§ Recorded information:
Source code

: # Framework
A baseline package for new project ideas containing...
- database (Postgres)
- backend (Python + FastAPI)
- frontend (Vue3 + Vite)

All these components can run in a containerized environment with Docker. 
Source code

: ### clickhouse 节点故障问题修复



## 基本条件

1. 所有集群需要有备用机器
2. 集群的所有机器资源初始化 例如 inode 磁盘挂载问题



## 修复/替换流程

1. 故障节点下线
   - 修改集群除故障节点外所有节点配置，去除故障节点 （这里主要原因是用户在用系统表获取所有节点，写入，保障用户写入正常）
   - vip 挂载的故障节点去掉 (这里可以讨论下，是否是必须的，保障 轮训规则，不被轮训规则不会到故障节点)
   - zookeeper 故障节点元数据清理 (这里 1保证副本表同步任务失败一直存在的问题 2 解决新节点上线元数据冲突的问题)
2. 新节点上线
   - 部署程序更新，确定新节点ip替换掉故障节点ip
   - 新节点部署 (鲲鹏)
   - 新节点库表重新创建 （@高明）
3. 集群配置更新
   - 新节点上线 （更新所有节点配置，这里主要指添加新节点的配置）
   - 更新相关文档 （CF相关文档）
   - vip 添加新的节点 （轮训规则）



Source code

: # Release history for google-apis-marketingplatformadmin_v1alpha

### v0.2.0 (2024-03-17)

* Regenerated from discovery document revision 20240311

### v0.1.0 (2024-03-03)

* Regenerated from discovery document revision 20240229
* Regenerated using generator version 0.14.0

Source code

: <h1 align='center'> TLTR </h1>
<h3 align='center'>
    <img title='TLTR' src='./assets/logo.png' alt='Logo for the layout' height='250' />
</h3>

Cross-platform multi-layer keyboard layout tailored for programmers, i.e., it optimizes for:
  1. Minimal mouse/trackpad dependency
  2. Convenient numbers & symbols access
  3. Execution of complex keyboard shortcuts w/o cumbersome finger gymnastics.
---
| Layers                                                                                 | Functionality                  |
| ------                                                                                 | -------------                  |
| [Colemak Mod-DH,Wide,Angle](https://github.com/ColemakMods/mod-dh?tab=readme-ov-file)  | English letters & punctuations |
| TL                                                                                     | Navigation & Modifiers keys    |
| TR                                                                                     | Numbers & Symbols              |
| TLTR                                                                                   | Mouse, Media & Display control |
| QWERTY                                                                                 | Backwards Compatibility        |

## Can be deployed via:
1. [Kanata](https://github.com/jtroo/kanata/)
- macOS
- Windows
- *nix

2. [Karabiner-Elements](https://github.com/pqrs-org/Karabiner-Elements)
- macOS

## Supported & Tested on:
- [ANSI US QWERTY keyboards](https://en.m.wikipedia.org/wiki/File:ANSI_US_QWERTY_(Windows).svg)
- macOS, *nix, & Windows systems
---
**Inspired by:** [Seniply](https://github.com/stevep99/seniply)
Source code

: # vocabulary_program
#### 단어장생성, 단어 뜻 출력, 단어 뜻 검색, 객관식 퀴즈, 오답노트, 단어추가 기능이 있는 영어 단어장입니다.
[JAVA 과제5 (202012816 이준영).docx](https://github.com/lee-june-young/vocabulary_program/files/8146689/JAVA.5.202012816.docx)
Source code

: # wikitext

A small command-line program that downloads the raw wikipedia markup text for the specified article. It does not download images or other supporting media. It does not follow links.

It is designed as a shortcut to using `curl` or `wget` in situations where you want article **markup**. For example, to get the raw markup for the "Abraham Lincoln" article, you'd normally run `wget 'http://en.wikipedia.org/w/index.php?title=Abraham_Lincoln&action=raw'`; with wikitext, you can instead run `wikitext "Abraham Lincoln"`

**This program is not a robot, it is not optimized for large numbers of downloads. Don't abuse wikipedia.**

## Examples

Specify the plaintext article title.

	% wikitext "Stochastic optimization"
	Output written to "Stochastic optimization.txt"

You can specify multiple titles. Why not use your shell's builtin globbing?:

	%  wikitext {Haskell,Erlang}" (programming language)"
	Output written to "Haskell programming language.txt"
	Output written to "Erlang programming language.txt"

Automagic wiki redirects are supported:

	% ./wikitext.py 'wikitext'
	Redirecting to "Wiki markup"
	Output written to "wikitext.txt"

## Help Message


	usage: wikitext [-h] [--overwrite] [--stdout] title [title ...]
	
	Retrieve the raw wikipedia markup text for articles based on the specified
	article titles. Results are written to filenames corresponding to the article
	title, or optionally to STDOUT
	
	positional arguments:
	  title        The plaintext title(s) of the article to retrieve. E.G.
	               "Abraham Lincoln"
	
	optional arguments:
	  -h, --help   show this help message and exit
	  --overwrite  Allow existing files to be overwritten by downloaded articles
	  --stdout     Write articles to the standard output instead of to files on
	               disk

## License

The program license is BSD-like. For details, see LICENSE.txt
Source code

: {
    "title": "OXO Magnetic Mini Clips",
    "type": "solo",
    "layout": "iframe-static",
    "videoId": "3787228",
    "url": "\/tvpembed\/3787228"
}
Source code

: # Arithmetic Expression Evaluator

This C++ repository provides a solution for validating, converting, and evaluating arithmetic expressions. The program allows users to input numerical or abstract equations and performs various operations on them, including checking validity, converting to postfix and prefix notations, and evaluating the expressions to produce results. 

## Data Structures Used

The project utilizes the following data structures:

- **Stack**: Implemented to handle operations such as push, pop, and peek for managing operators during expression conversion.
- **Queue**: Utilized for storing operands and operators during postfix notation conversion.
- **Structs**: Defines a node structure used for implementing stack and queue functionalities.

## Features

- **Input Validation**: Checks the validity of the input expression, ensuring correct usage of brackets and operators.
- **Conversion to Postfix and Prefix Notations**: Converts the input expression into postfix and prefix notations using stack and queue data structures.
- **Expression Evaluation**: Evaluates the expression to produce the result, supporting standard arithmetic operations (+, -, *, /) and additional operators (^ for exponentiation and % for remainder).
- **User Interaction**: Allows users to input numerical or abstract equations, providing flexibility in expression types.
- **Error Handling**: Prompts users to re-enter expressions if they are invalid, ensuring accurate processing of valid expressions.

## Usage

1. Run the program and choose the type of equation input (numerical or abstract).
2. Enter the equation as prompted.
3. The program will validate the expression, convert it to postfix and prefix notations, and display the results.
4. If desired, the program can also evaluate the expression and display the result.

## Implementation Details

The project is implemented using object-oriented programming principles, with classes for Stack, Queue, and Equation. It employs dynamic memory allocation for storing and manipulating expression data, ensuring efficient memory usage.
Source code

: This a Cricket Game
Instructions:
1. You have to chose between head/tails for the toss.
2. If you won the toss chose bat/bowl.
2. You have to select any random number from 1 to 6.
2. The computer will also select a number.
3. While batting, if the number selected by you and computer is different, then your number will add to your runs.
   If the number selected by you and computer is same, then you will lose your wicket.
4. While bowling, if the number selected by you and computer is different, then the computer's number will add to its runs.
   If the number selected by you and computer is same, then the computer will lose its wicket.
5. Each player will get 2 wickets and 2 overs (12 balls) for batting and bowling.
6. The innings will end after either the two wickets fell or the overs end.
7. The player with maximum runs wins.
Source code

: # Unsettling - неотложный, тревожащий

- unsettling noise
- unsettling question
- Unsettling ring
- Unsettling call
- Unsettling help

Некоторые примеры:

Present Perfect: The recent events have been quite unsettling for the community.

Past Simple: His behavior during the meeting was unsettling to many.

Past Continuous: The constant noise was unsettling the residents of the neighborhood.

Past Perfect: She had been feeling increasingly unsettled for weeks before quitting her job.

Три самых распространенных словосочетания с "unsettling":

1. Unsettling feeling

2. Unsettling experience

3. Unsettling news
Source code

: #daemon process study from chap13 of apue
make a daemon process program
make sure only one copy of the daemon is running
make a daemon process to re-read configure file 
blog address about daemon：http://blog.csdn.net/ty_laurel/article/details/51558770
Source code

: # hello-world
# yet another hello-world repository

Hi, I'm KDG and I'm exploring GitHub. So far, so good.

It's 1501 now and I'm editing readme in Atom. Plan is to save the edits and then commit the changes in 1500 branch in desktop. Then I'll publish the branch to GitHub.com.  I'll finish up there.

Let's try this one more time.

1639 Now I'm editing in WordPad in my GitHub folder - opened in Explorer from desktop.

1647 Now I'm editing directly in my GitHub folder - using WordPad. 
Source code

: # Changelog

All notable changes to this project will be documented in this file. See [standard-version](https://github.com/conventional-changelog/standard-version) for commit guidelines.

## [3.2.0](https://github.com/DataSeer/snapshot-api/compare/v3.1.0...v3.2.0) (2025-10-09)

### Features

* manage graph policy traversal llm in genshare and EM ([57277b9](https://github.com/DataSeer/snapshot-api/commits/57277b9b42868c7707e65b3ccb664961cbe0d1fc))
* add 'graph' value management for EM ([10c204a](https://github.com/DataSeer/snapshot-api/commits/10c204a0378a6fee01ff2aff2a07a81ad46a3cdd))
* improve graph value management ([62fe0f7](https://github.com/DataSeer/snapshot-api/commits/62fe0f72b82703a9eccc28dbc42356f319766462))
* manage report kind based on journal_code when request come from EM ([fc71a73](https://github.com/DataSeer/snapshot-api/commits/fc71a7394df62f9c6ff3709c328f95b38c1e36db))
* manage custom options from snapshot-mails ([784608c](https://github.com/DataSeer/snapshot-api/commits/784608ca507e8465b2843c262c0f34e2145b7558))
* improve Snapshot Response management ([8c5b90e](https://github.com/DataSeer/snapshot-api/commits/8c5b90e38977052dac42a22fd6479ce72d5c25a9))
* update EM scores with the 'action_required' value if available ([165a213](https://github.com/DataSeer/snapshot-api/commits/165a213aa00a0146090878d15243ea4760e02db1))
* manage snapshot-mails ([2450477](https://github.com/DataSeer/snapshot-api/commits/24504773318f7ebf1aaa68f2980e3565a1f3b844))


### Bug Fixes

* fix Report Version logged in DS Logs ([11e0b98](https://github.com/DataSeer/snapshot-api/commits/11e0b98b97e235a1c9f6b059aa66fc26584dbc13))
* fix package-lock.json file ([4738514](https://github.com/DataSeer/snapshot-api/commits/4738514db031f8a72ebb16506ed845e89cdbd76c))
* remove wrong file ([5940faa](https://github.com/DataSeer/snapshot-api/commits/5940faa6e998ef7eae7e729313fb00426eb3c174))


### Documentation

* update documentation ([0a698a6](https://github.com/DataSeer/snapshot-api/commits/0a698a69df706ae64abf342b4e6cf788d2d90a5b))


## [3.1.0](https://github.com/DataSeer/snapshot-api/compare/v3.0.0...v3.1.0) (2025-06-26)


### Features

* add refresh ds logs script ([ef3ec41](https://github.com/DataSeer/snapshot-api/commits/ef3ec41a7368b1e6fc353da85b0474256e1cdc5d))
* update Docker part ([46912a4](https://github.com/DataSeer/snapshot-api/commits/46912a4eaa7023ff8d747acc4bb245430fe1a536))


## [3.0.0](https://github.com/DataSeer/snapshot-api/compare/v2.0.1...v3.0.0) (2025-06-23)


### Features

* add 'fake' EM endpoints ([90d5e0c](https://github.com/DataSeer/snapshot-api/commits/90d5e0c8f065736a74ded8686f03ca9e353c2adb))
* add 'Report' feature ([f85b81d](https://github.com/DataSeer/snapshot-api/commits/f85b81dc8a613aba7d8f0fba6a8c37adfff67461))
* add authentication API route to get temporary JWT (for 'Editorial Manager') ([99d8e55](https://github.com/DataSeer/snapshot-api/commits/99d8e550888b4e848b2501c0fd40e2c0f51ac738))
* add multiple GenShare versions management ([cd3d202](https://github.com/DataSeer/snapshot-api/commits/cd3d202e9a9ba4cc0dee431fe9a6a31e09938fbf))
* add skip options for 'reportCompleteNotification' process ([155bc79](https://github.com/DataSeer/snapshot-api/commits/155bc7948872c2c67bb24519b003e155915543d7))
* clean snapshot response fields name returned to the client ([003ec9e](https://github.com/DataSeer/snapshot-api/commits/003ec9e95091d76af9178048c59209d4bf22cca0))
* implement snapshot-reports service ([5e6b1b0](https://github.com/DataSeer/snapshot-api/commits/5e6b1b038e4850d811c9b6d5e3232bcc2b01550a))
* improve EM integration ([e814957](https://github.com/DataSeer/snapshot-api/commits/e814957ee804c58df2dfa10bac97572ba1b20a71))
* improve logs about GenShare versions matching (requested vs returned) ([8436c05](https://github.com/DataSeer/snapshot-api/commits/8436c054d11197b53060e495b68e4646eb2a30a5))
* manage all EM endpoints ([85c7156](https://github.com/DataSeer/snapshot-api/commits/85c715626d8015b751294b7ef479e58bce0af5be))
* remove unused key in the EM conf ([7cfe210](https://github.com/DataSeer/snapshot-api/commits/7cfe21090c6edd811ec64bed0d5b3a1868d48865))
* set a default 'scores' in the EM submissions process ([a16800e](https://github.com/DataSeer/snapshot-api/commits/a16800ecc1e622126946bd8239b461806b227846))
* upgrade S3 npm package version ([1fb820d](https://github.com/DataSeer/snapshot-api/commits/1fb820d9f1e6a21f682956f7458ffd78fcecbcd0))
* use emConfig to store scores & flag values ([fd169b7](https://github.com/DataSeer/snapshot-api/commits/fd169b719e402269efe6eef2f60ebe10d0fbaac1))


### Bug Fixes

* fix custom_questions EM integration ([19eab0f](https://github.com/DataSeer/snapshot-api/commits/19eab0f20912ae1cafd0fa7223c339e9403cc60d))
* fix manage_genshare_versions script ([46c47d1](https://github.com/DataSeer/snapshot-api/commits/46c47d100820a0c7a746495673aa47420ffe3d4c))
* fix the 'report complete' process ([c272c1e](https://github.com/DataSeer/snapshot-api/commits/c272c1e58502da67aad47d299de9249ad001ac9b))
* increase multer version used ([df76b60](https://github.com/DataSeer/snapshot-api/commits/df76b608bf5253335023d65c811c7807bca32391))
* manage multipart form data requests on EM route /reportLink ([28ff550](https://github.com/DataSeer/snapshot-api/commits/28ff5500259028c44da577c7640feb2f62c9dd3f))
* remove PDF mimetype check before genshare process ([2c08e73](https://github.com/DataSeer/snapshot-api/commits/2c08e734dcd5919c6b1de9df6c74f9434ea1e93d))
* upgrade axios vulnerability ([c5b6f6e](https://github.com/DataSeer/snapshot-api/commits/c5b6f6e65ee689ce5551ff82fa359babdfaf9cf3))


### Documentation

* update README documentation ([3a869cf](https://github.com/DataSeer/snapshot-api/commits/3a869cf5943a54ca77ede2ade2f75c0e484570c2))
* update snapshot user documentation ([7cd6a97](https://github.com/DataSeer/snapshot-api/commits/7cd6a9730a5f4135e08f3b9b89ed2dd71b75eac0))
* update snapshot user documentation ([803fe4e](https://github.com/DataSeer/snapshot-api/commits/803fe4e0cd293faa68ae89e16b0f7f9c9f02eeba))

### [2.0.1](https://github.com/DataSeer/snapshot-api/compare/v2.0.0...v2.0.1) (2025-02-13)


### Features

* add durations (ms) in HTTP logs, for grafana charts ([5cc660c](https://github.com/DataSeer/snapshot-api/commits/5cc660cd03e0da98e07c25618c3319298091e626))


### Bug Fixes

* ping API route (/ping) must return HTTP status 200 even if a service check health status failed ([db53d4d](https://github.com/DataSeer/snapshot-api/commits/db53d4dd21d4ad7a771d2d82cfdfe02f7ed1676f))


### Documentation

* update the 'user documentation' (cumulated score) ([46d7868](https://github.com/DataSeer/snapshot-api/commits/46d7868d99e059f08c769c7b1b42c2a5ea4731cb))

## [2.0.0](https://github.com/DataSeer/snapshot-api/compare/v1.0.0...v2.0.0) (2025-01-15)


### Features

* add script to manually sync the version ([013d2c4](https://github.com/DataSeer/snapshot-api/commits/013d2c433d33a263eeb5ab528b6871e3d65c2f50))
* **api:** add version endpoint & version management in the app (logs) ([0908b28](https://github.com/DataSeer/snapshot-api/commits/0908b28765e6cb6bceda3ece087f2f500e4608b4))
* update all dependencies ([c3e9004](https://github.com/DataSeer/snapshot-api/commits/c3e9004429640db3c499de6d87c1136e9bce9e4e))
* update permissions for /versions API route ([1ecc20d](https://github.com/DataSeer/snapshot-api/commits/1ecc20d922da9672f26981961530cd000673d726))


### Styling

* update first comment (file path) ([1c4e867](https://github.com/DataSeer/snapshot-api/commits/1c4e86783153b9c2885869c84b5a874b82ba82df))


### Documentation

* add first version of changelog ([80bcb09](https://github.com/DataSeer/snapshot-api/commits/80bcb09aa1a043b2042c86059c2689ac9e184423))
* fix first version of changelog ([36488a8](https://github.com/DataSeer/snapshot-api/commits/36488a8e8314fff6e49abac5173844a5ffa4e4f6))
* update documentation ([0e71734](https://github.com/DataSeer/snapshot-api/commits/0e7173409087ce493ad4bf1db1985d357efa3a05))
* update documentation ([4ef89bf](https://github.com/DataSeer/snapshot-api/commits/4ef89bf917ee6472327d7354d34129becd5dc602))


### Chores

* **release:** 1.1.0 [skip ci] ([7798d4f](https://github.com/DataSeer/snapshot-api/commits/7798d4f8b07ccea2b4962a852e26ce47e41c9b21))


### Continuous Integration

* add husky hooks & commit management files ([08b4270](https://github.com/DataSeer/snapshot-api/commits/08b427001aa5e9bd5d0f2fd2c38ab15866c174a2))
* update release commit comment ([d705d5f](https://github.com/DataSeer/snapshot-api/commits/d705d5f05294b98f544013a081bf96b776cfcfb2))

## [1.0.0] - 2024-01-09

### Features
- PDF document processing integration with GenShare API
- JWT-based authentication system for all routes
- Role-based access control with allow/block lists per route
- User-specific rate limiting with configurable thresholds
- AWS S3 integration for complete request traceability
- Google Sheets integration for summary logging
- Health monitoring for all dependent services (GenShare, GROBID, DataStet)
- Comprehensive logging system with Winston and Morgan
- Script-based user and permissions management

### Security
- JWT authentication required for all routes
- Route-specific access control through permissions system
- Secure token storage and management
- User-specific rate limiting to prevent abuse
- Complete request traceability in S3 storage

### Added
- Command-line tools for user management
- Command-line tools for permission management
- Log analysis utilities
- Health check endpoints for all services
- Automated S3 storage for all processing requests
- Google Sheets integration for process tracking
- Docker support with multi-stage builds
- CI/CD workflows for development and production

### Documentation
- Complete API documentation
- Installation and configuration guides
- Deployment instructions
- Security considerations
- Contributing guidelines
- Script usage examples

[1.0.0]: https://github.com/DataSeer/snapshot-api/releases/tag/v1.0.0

§ Task: Your task is to restate, word for word, only those lines above that fall between the line holding "### Styling" and the line holding "add first version", inclusive.

§ Solution for this task:
### Styling

* update first comment (file path) ([1c4e867](https://github.com/DataSeer/snapshot-api/commits/1c4e86783153b9c2885869c84b5a874b82ba82df))


### Documentation

* add first version of changelog ([80bcb09](https://github.com/DataSeer/snapshot-api/commits/80bcb09aa1a043b2042c86059c2689ac9e184423))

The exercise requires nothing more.